* _Given data_
================================
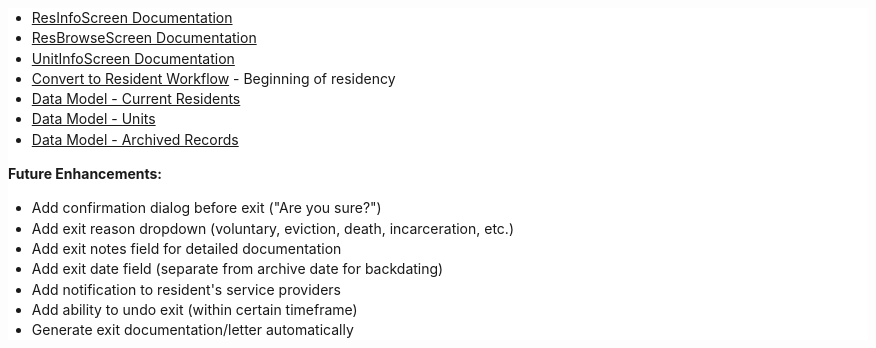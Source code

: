 - [ResInfoScreen Documentation](../screens/ResInfoScreen.md)
- [ResBrowseScreen Documentation](../screens/ResBrowseScreen.md)
- [UnitInfoScreen Documentation](../screens/UnitInfoScreen.md)
- [Convert to Resident Workflow](./08d-Convert-to-Resident.md) - Beginning of residency
- [Data Model - Current Residents](../03-Data-Model.md)
- [Data Model - Units](../03-Data-Model.md)
- [Data Model - Archived Records](../03-Data-Model.md)

**Future Enhancements:**
- Add confirmation dialog before exit ("Are you sure?")
- Add exit reason dropdown (voluntary, eviction, death, incarceration, etc.)
- Add exit notes field for detailed documentation
- Add exit date field (separate from archive date for backdating)
- Add notification to resident's service providers
- Add ability to undo exit (within certain timeframe)
- Generate exit documentation/letter automatically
================================
* _What to produce_
Each line from the one containing "- Add confirmation" to the end of the listing above should be copied exactly, and nothing else.

* _Problem solution_
- Add confirmation dialog before exit ("Are you sure?")
- Add exit reason dropdown (voluntary, eviction, death, incarceration, etc.)
- Add exit notes field for detailed documentation
- Add exit date field (separate from archive date for backdating)
- Add notification to resident's service providers
- Add ability to undo exit (within certain timeframe)
- Generate exit documentation/letter automatically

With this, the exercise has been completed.